The Big Weekend, Reading & Leeds, Glastonbury… ou encore Parklife, près de la ville de Manchester. Ce dernier a la particularité de programmer une grande majorité d’artistes du cru, des anglais, qui rayonnent fièrement au delà des frontières du Royaume-Uni. Pour cette édition 2014, les samedi et dimanche 7 et 8 juin, le Parklife a accueilli 70 000 personnes par jour. Les organisateurs ont installé neuf scènes, à raison de neuf programmation (d’une dizaine d’artistes à chaque fois). En bref, colossal.

À l’achat des billets, une navette aller-retour est vivement conseillée, le festival se déroulant de 11h à 23h. Pour la navette et l’entrée, il faut compter environ 80 euros.

 

Parés, billets en poche, mode jogging activé. Go dans la folie Parklife. Au point de rendez-vous, dans le centre-ville, les vieux bus à double étage se pressent et se remplissent à la vitesse de l’éclair. Le public ? Des jeunes, entre 20 et 25 ans, bottes en caoutchouc pour tout le monde.
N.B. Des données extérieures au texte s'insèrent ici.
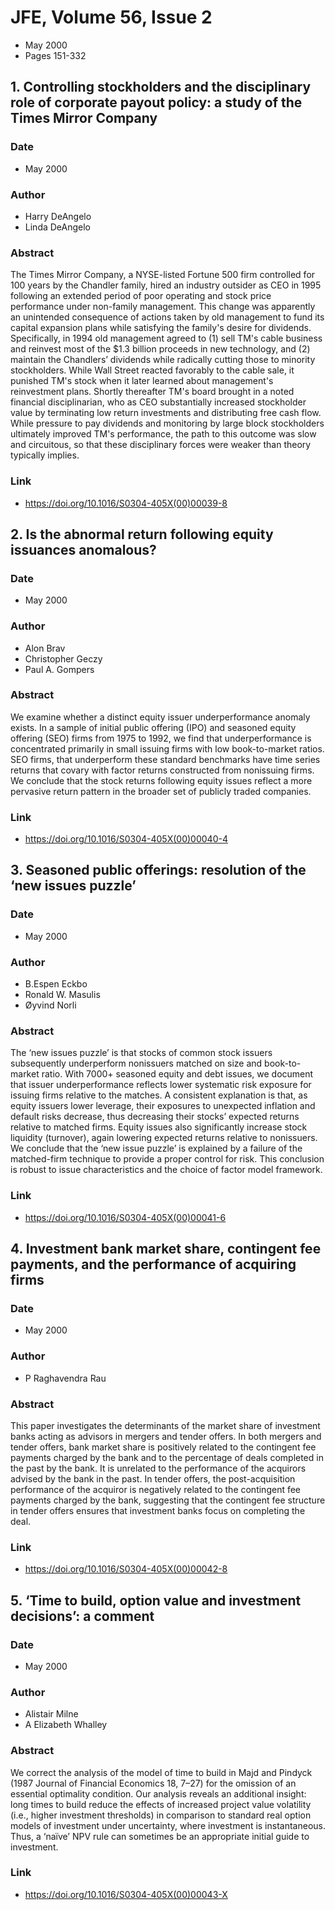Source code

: # JFE, Volume 56, Issue 2
- May 2000
- Pages 151-332

## 1. Controlling stockholders and the disciplinary role of corporate payout policy: a study of the Times Mirror Company
### Date
- May 2000
### Author
- Harry DeAngelo
- Linda DeAngelo
### Abstract
The Times Mirror Company, a NYSE-listed Fortune 500 firm controlled for 100 years by the Chandler family, hired an industry outsider as CEO in 1995 following an extended period of poor operating and stock price performance under non-family management. This change was apparently an unintended consequence of actions taken by old management to fund its capital expansion plans while satisfying the family's desire for dividends. Specifically, in 1994 old management agreed to (1) sell TM's cable business and reinvest most of the $1.3 billion proceeds in new technology, and (2) maintain the Chandlers’ dividends while radically cutting those to minority stockholders. While Wall Street reacted favorably to the cable sale, it punished TM's stock when it later learned about management's reinvestment plans. Shortly thereafter TM's board brought in a noted financial disciplinarian, who as CEO substantially increased stockholder value by terminating low return investments and distributing free cash flow. While pressure to pay dividends and monitoring by large block stockholders ultimately improved TM's performance, the path to this outcome was slow and circuitous, so that these disciplinary forces were weaker than theory typically implies.
### Link
- https://doi.org/10.1016/S0304-405X(00)00039-8

## 2. Is the abnormal return following equity issuances anomalous?
### Date
- May 2000
### Author
- Alon Brav
- Christopher Geczy
- Paul A. Gompers
### Abstract
We examine whether a distinct equity issuer underperformance anomaly exists. In a sample of initial public offering (IPO) and seasoned equity offering (SEO) firms from 1975 to 1992, we find that underperformance is concentrated primarily in small issuing firms with low book-to-market ratios. SEO firms, that underperform these standard benchmarks have time series returns that covary with factor returns constructed from nonissuing firms. We conclude that the stock returns following equity issues reflect a more pervasive return pattern in the broader set of publicly traded companies.
### Link
- https://doi.org/10.1016/S0304-405X(00)00040-4

## 3. Seasoned public offerings: resolution of the ‘new issues puzzle’
### Date
- May 2000
### Author
- B.Espen Eckbo
- Ronald W. Masulis
- Øyvind Norli
### Abstract
The ‘new issues puzzle’ is that stocks of common stock issuers subsequently underperform nonissuers matched on size and book-to-market ratio. With 7000+ seasoned equity and debt issues, we document that issuer underperformance reflects lower systematic risk exposure for issuing firms relative to the matches. A consistent explanation is that, as equity issuers lower leverage, their exposures to unexpected inflation and default risks decrease, thus decreasing their stocks’ expected returns relative to matched firms. Equity issues also significantly increase stock liquidity (turnover), again lowering expected returns relative to nonissuers. We conclude that the ‘new issue puzzle’ is explained by a failure of the matched-firm technique to provide a proper control for risk. This conclusion is robust to issue characteristics and the choice of factor model framework.
### Link
- https://doi.org/10.1016/S0304-405X(00)00041-6

## 4. Investment bank market share, contingent fee payments, and the performance of acquiring firms
### Date
- May 2000
### Author
- P Raghavendra Rau
### Abstract
This paper investigates the determinants of the market share of investment banks acting as advisors in mergers and tender offers. In both mergers and tender offers, bank market share is positively related to the contingent fee payments charged by the bank and to the percentage of deals completed in the past by the bank. It is unrelated to the performance of the acquirors advised by the bank in the past. In tender offers, the post-acquisition performance of the acquiror is negatively related to the contingent fee payments charged by the bank, suggesting that the contingent fee structure in tender offers ensures that investment banks focus on completing the deal.
### Link
- https://doi.org/10.1016/S0304-405X(00)00042-8

## 5. ‘Time to build, option value and investment decisions’: a comment
### Date
- May 2000
### Author
- Alistair Milne
- A Elizabeth Whalley
### Abstract
We correct the analysis of the model of time to build in Majd and Pindyck (1987 Journal of Financial Economics 18, 7–27) for the omission of an essential optimality condition. Our analysis reveals an additional insight: long times to build reduce the effects of increased project value volatility (i.e., higher investment thresholds) in comparison to standard real option models of investment under uncertainty, where investment is instantaneous. Thus, a ‘naı̈ve’ NPV rule can sometimes be an appropriate initial guide to investment.
### Link
- https://doi.org/10.1016/S0304-405X(00)00043-X

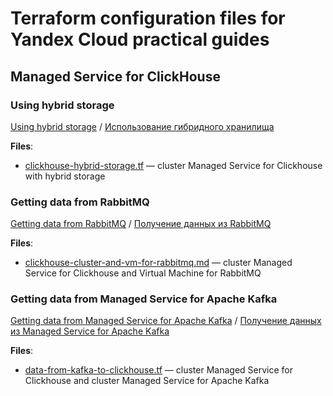 # Terraform configuration files for Yandex Cloud practical guides

## Managed Service for ClickHouse

### Using hybrid storage

[Using hybrid storage](https://cloud.yandex.com/en/docs/managed-clickhouse/tutorials/hybrid-storage) / [Использование гибридного хранилища](https://cloud.yandex.ru/docs/managed-clickhouse/tutorials/hybrid-storage)

**Files**:

* [clickhouse-hybrid-storage.tf](./clickhouse-hybrid-storage.tf) — cluster Managed Service for Clickhouse with hybrid storage

### Getting data from RabbitMQ

[Getting data from RabbitMQ](https://cloud.yandex.com/en/docs/managed-clickhouse/tutorials/fetch-data-from-rabbitmq) / [Получение данных из RabbitMQ](https://cloud.yandex.ru/docs/managed-clickhouse/tutorials/fetch-data-from-rabbitmq)

**Files**:

* [clickhouse-cluster-and-vm-for-rabbitmq.md](./clickhouse-cluster-and-vm-for-rabbitmq.md) — cluster Managed Service for Clickhouse and Virtual Machine for RabbitMQ

### Getting data from Managed Service for Apache Kafka

[Getting data from Managed Service for Apache Kafka](https://cloud.yandex.com/en/docs/managed-clickhouse/tutorials/fetch-data-from-mkf) / [Получение данных из Managed Service for Apache Kafka](https://cloud.yandex.ru/docs/managed-clickhouse/tutorials/fetch-data-from-mkf)

**Files**:

* [data-from-kafka-to-clickhouse.tf](./data-from-kafka-to-clickhouse/data-from-kafka-to-clickhouse.tf) — cluster Managed Service for Clickhouse and cluster Managed Service for Apache Kafka
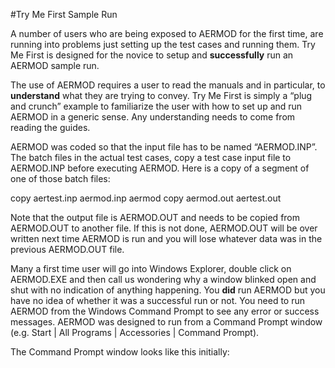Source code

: 
#Try Me First Sample Run

A number of users who are being exposed to AERMOD for the first time, are running into problems just setting up the test cases and running them. Try Me First is designed for the novice to setup and **successfully** run an AERMOD sample run.

The use of AERMOD requires a user to read the manuals and in particular, to **understand** what they are trying to convey. Try Me First is simply a “plug and crunch” example to familiarize the user with how to set up and run AERMOD in a generic sense. Any understanding needs to come from reading the guides.

AERMOD was coded so that the input file has to be named “AERMOD.INP”. The batch files in the actual test cases, copy a test case input file to AERMOD.INP before executing AERMOD. Here is a copy of a segment of one of those batch files:

copy aertest.inp aermod.inp aermod
copy aermod.out aertest.out

Note that the output file is AERMOD.OUT and needs to be copied from AERMOD.OUT to another file. If this is not done, AERMOD.OUT will be over written next time AERMOD is run and you will lose whatever data was in the previous AERMOD.OUT file.

Many a first time user will go into Windows Explorer, double click on AERMOD.EXE and then call us wondering why a window blinked open and shut with no indication of anything happening. You **did** run AERMOD but you have no idea of whether it was a successful run or not. You need to run AERMOD from the Windows Command Prompt to see any error or success messages. AERMOD was designed to run from a Command Prompt window (e.g. Start | All Programs | Accessories | Command Prompt).

The Command Prompt window looks like this initially:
Débardeur aguicheur et mini jupe pour les filles, short et marcel pour les mecs. Le dress-code permet aussi tout maquillage, fleurs, chapeau exubérant, ou autres lunettes de soleil. Pour rentrer sur le site, pas de fouilles poussées, le principe ici, c’est l’honnêteté. Des petites boîtes proposent d’y glisser sans honte la drogue que l’on emmène avant d’être interceptée par les vigiles. Pourquoi pas.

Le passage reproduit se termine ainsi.